During his lengthy testimony Monday, the chief of the Minneapolis Police Department minced no words in condemning the actions of Derek Chauvin, the former officer who is charged with murder in the death of George Floyd.
“To continue to apply that level of force to a person proned out, handcuffed behind their back, that in no way, shape or form is anything that is by policy,” Chief Medaria Arradondo said. “It is not part of our training, and it is certainly not part of our ethics or values.”
Arradondo's testimony should have come as no surprise. In his opening statement, prosecutor Jerry Blackwell told jurors Arradondo would not hold back in his assessment that when Chauvin knelt on Floyd's neck for 9 minutes, 29 seconds last May, he used “excessive force.”
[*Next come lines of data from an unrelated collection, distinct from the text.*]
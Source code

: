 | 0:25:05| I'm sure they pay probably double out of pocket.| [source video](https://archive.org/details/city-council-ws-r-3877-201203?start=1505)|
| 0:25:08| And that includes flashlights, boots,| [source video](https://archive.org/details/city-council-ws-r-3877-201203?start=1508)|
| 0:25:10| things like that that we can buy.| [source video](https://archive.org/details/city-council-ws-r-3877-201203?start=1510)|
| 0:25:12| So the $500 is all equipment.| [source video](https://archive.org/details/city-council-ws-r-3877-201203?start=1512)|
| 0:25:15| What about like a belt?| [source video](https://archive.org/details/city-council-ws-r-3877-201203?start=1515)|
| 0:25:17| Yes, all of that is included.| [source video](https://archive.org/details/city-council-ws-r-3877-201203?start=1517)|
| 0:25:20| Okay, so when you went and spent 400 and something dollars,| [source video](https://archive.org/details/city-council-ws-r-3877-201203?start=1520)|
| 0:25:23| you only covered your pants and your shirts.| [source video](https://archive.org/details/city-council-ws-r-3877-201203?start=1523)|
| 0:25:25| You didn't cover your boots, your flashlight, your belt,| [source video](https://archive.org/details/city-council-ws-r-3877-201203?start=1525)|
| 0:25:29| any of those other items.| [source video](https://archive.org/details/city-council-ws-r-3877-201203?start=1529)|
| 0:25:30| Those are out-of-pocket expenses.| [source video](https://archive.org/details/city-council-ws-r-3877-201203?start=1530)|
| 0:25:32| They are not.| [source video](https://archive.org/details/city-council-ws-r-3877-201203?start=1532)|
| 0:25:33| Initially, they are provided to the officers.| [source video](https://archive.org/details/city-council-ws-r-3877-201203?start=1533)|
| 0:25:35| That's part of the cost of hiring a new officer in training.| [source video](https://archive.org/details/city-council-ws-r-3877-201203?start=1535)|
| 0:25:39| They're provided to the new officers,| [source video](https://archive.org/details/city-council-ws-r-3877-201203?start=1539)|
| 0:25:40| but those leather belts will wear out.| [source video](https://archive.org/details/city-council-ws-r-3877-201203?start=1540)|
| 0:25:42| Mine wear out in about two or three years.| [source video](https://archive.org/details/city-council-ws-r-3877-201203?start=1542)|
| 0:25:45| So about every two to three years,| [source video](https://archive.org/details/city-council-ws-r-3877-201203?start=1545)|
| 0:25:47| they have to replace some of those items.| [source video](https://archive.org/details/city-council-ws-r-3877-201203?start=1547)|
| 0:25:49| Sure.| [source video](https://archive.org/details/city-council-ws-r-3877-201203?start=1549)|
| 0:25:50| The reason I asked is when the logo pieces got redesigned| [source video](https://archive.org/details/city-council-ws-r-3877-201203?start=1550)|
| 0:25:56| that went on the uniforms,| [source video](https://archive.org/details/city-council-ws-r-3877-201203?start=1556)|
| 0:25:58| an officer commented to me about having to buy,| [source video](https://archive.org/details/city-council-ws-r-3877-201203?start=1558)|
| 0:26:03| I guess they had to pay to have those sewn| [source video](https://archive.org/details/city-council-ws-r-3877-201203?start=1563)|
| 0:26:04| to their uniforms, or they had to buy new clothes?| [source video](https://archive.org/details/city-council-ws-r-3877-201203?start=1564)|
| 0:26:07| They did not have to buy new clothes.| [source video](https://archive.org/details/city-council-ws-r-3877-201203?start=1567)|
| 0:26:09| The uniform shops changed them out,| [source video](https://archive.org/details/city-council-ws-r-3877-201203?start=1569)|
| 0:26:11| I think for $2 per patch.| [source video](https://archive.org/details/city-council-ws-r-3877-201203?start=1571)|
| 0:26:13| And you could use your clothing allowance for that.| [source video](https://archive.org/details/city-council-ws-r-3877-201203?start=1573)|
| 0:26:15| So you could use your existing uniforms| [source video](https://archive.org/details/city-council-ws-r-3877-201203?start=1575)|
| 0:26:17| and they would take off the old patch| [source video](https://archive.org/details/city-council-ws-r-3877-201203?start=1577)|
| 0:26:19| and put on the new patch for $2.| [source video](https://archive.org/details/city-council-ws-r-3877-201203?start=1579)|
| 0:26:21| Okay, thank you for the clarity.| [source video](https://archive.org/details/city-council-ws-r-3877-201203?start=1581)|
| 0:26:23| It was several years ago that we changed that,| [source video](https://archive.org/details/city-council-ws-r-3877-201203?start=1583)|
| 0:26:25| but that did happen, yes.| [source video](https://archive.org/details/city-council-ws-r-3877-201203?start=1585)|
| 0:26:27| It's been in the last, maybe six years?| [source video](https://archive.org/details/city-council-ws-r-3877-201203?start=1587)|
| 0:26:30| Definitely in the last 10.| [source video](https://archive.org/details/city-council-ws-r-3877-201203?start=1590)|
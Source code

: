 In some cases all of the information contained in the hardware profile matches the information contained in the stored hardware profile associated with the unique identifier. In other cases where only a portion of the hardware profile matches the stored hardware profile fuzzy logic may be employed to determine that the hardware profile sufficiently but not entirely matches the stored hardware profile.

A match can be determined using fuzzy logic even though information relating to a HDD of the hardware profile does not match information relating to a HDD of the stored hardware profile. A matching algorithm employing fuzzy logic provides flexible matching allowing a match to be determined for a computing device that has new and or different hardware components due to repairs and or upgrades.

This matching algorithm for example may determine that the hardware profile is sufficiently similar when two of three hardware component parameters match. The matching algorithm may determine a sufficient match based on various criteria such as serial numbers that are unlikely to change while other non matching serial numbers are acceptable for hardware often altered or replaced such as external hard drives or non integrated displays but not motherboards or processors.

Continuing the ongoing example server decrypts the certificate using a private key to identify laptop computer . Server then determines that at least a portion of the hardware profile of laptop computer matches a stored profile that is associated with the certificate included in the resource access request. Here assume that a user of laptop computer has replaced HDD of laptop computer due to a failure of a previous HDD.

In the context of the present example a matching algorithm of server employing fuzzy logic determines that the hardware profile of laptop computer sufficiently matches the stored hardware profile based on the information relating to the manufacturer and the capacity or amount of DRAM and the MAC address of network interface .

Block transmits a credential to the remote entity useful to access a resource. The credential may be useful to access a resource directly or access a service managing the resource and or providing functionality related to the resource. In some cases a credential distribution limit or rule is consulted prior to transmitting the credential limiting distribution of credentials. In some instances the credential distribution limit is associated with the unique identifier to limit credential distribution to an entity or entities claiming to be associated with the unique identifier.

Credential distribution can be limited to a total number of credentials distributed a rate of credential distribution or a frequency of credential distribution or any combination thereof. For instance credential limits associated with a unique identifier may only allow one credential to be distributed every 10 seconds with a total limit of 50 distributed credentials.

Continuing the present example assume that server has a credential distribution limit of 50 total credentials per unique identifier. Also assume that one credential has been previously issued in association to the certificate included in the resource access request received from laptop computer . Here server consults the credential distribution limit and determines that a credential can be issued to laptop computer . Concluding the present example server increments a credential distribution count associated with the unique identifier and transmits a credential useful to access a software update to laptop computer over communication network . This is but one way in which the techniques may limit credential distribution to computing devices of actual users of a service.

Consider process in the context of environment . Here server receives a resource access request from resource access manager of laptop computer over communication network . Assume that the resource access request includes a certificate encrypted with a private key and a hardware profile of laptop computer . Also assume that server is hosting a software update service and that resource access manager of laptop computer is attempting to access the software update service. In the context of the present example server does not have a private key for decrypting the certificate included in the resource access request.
Still Arradondo's testimony was rare. That he was joined by a string of law enforcement officers was remarkable.
Among those joining Arradondo on the stand as prosecution witnesses were Lt. Richard Zimmerman, the longest-serving police officer in the Minneapolis Police Department, and Inspector Katie Blackwell, who at the time of Floyd's death was the commander of the training division.
Chauvin's former supervisor, Sgt. David Pleoger, also admonished his actions. Pleoger testified Thursday that, among other things, when Floyd “was no longer offering up any resistance to the officers, they could have ended their restraint” and that Chauvin did not initially divulge that he knelt on Floyd's neck.
Arradondo, Zimmerman, Pleoger and Blackwell did not protect Chauvin behind the so-called blue wall of silence for various reasons, legal experts say. The “blue wall of silence” is a term used to describe an unofficial oath among police officers not to report a colleague's wrongdoing, including crimes.
Paul Butler, a law professor at Georgetown University Law Center, said the blue wall means “that sometimes police officers close rank and — right or wrong — they're blue.”